Cyber warfare is a serious issue, and one of the most difficult issues that you mentioned in your keynote address is the gap between what the computer experts understand and what the politicians, who have to make policy, understand. How do you bridge that gap?

That understanding, that familiarity with computers, is something we associate with people under 30. Like my son who is amazingly adept at anything related to computers, and is also not a computer person, but is simply adept. But for people my age, in their late 50s, using computers is fairly rare, and especially in Europe, even more so than in the United States. I mean yes, everyone has a computer which they use to look at their e-mail, but in terms of what is possible to do, what are the vulnerabilities, these issues are not realized by very many people who are still in leadership positions in European countries.

Again, the resistance to computerization that we see in the European Commission, the resistance to putting all documents online shows this utter reliance on paper is simply a symptom of a larger lack of understanding of where the world is. Which is fine, but it's not excusable when we live in a world in which all of our critical infrastructure is now controlled via the Internet. One leading European politician I know doesn't even have a computer on his desk but has his secretary print out his emails and then he reads them on paper. So we have problems.

Estonian troops are serving with NATO in Afghanistan. Is Estonia committed there for the long run?

Public opinion in Estonia has remained committed. And so I think Estonia will remain committed. Our understanding of it boils down to this: if we allow the threats that emanate from Afghanistan to accomplish their goals, if they actually use a weapon of mass destruction on a NATO or European member or capital city or something analogous, well then NATO is going to be in much more serious trouble than it is today.
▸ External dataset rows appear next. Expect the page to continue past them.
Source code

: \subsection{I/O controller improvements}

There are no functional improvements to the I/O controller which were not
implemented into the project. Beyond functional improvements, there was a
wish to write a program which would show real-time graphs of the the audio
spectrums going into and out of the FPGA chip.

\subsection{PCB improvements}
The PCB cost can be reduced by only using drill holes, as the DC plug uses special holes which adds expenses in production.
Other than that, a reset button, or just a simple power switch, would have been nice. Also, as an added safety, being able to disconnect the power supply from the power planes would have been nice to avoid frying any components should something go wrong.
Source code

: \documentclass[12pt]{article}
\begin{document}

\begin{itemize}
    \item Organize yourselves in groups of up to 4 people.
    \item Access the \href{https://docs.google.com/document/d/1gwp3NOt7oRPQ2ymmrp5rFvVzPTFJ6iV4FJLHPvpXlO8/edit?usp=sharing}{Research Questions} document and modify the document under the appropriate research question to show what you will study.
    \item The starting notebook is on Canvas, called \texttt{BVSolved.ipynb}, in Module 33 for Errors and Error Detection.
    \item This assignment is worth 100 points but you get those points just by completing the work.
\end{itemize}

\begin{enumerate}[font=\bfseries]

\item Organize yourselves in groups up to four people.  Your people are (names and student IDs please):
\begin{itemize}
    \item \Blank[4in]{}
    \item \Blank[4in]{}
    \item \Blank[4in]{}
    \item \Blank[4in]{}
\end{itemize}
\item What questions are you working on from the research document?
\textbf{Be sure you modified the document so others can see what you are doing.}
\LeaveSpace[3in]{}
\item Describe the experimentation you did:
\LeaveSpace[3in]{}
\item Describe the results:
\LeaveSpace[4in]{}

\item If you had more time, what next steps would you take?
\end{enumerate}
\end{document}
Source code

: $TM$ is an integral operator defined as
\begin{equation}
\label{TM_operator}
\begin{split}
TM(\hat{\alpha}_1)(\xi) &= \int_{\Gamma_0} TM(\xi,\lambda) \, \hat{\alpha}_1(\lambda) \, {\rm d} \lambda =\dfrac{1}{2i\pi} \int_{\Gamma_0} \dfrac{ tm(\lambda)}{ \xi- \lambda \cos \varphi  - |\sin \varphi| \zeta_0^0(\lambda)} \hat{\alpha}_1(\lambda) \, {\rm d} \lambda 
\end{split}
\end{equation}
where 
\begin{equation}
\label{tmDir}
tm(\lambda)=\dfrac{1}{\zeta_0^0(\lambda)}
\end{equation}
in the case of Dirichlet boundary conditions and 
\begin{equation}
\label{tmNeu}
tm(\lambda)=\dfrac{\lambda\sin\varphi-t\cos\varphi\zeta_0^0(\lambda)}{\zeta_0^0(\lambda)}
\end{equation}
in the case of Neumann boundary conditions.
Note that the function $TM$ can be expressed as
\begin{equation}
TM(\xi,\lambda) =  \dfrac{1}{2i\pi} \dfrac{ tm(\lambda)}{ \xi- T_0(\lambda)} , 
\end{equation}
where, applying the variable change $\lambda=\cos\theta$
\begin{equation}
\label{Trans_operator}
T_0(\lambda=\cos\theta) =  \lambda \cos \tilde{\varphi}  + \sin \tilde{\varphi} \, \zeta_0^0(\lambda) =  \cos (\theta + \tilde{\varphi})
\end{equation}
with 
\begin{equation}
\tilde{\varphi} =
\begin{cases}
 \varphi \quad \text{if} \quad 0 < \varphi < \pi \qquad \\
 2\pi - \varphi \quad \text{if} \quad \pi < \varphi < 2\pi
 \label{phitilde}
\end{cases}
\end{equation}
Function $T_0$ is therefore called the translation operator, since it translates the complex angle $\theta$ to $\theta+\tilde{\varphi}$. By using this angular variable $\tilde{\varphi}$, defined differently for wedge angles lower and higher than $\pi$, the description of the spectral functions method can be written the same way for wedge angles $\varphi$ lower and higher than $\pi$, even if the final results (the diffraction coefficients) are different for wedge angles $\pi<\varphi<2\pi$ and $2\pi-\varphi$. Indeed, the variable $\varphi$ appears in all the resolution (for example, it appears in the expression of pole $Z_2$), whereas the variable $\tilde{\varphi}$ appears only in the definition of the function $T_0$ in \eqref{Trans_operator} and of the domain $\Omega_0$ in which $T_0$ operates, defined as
If we want to maintain collective defense, then we have to do this collectively. And I am sad that not all countries in Europe understand this, because it really is a collective burden. We're in there with no caveats in Helmand, one of the nastiest places in Afghanistan. Other countries simply pull out. They're still with NATO. That's the hard part to explain. The difficulty of Afghanistan is not the issue for the public. For the public, the issue is why are they [other countries] over there pulling out.